To do = Please output all of the entries exactly and omit any images they hold.

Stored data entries
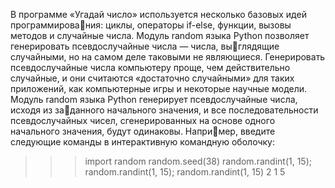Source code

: В программе «Угадай число» используется несколько базовых идей программирования: циклы, операторы if-else, функции, вызовы методов и случайные числа. Модуль 
random языка Python позволяет генерировать псевдослучайные числа — числа, выглядящие случайными, но на самом деле таковыми не являющиеся. Генерировать 
псевдослучайные числа компьютеру проще, чем действительно случайные, и они 
считаются «достаточно случайными» для таких приложений, как компьютерные 
игры и некоторые научные модели.
Модуль random языка Python генерирует псевдослучайные числа, исходя из заданного начального значения, и все последовательности псевдослучайных чисел, 
сгенерированных на основе одного начального значения, будут одинаковы. Например, введите следующие команды в интерактивную командную оболочку:
>>> import random
>>> random.seed(38)
>>> random.randint(1, 15); random.randint(1, 15); random.randint(1, 15)
2
1
5
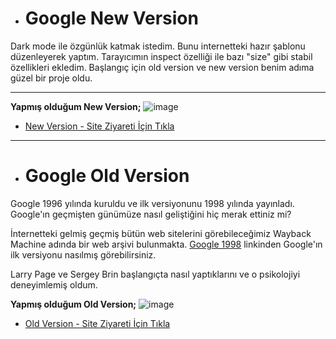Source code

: - # Google New Version

Dark mode ile özgünlük katmak istedim. Bunu internetteki hazır şablonu düzenleyerek yaptım. Tarayıcımın inspect özelliği ile bazı "size" gibi stabil özellikleri ekledim. Başlangıç için old version ve new version benim adıma güzel bir proje oldu.


---
**Yapmış olduğum New Version;** 
![image](https://user-images.githubusercontent.com/76450122/152699733-bec95005-e3c8-4878-8c34-888f8b2b3815.png)

* [New Version - Site Ziyareti İçin Tıkla](https://google-new-version.netlify.app/)

---

- # Google Old Version

Google 1996 yılında kuruldu ve ilk versiyonunu 1998 yılında yayınladı. Google'ın geçmişten günümüze nasıl geliştiğini hiç merak ettiniz mi?

İnternetteki gelmiş geçmiş bütün web sitelerini görebileceğimiz Wayback Machine adında bir web arşivi bulunmakta. [Google 1998](https://web.archive.org/web/19981202230410if_/http://www.google.com/) linkinden Google'ın ilk versiyonu nasılmış görebilirsiniz.

Larry Page ve Sergey Brin başlangıçta nasıl yaptıklarını ve o psikolojiyi deneyimlemiş oldum.


**Yapmış olduğum Old Version;** 
![image](https://user-images.githubusercontent.com/76450122/152248181-70b82143-1be5-49b0-85ce-33a0ba33295d.png)
* [Old Version - Site Ziyareti İçin Tıkla](https://google-old-version.netlify.app/)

Written answer =
Source code

: В программе «Угадай число» используется несколько базовых идей программирования: циклы, операторы if-else, функции, вызовы методов и случайные числа. Модуль 
random языка Python позволяет генерировать псевдослучайные числа — числа, выглядящие случайными, но на самом деле таковыми не являющиеся. Генерировать 
псевдослучайные числа компьютеру проще, чем действительно случайные, и они 
считаются «достаточно случайными» для таких приложений, как компьютерные 
игры и некоторые научные модели.
Модуль random языка Python генерирует псевдослучайные числа, исходя из заданного начального значения, и все последовательности псевдослучайных чисел, 
сгенерированных на основе одного начального значения, будут одинаковы. Например, введите следующие команды в интерактивную командную оболочку:
>>> import random
>>> random.seed(38)
>>> random.randint(1, 15); random.randint(1, 15); random.randint(1, 15)
2
1
5
Source code

: - # Google New Version

Dark mode ile özgünlük katmak istedim. Bunu internetteki hazır şablonu düzenleyerek yaptım. Tarayıcımın inspect özelliği ile bazı "size" gibi stabil özellikleri ekledim. Başlangıç için old version ve new version benim adıma güzel bir proje oldu.


---
**Yapmış olduğum New Version;** 
![image](https://user-images.githubusercontent.com/76450122/152699733-bec95005-e3c8-4878-8c34-888f8b2b3815.png)

* [New Version - Site Ziyareti İçin Tıkla](https://google-new-version.netlify.app/)

---

- # Google Old Version

Google 1996 yılında kuruldu ve ilk versiyonunu 1998 yılında yayınladı. Google'ın geçmişten günümüze nasıl geliştiğini hiç merak ettiniz mi?

İnternetteki gelmiş geçmiş bütün web sitelerini görebileceğimiz Wayback Machine adında bir web arşivi bulunmakta. [Google 1998](https://web.archive.org/web/19981202230410if_/http://www.google.com/) linkinden Google'ın ilk versiyonu nasılmış görebilirsiniz.

Larry Page ve Sergey Brin başlangıçta nasıl yaptıklarını ve o psikolojiyi deneyimlemiş oldum.


**Yapmış olduğum Old Version;** 
![image](https://user-images.githubusercontent.com/76450122/152248181-70b82143-1be5-49b0-85ce-33a0ba33295d.png)
* [Old Version - Site Ziyareti İçin Tıkla](https://google-old-version.netlify.app/)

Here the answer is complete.